The word “khish”, or “kish”, means a coarse linen cloth or curtain which was hung from the ceiling of homes, or in the summer quarters of a house, over a line. It was fanned to ventilate and cool the room. To cool off, the cloth was wetted with water; rosewater was also added at times.
“Khaneh” in Persian means house and, thus, the room or house holding the khish was called “khish-khaneh”. There were variant forms of this. For instance, “khār-khaneh” or “khashan-khaneh” was a hut or small cabin built next to the sitting room close to a stream with camel thorns, reeds, or “pish” palm branches and leaves. The summers were spent in the khar-khaneh or khashan-khaneh, which was kept cool by spraying water on the walls.
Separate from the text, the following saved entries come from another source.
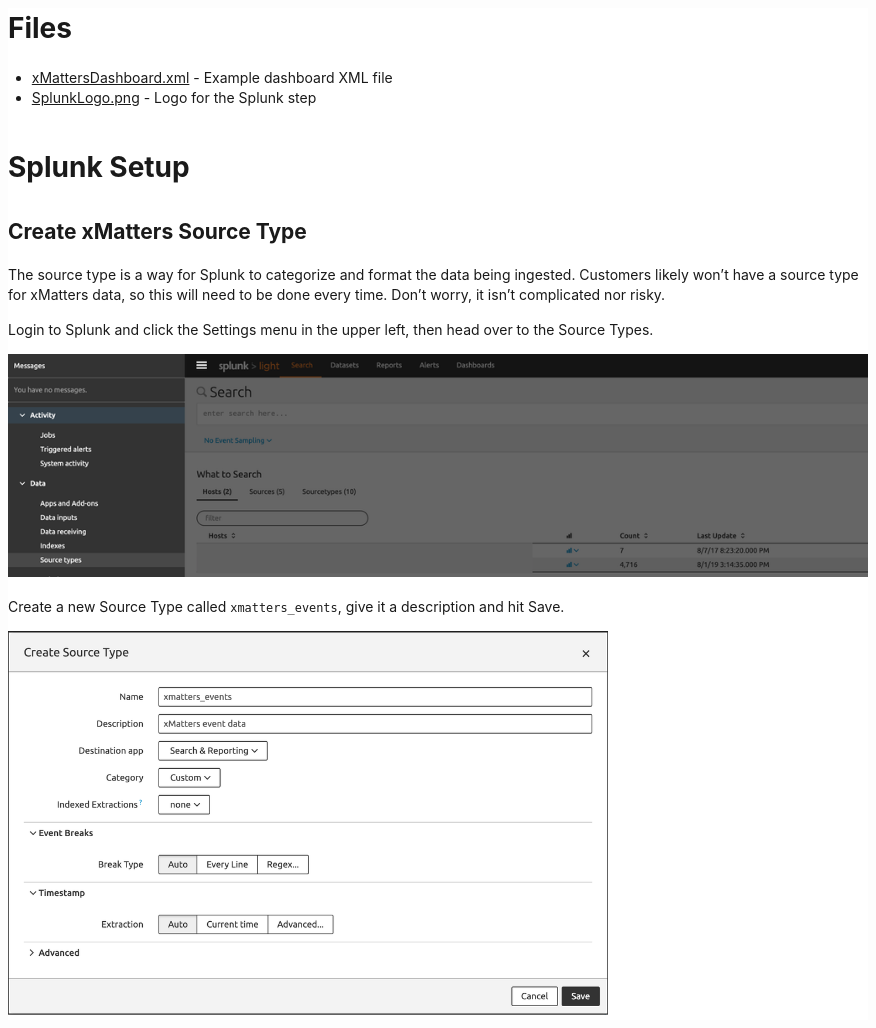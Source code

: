 # Files

* [xMattersDashboard.xml](xMattersDashboard.xml) - Example dashboard XML file 
* [SplunkLogo.png](SplunkLogo.png) - Logo for the Splunk step

# Splunk Setup
## Create xMatters Source Type 

The source type is a way for Splunk to categorize and format the data being ingested. Customers likely won’t have a source type for xMatters data, so this will need to be done every time. Don’t worry, it isn’t complicated nor risky.  

Login to Splunk and click the Settings menu in the upper left, then head over to the Source Types. 

<kbd>
  <img src="/media/SourceType.png"  />
</kbd>

Create a new Source Type called `xmatters_events`, give it a description and hit Save.

<kbd>
  <img src="/media/SourceType1.png" width=600 />
</kbd>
The tent khish-khaneh was sewn with coarse calico and set up next to the house in the summers. It was covered with leafs and branches all around, or with wicker baskets woven out of willow branches. During the heat of the day, the branches and leaves were sprayed with water, or otherwise large pieces of ice were placed in the baskets. When the wind blew through the wet branches and ice-filled baskets, it cooled down the air inside the house.
Another type of kish-khaneh was installed on the walls of a cabin covered with felt. A pipe punched with holes was placed horizontally above the felt and filled with a water current at times of use. The water dripped over the felt which then cooled the air that circulated in the khish-khaneh, making it a pleasant den for spending the hot summer days.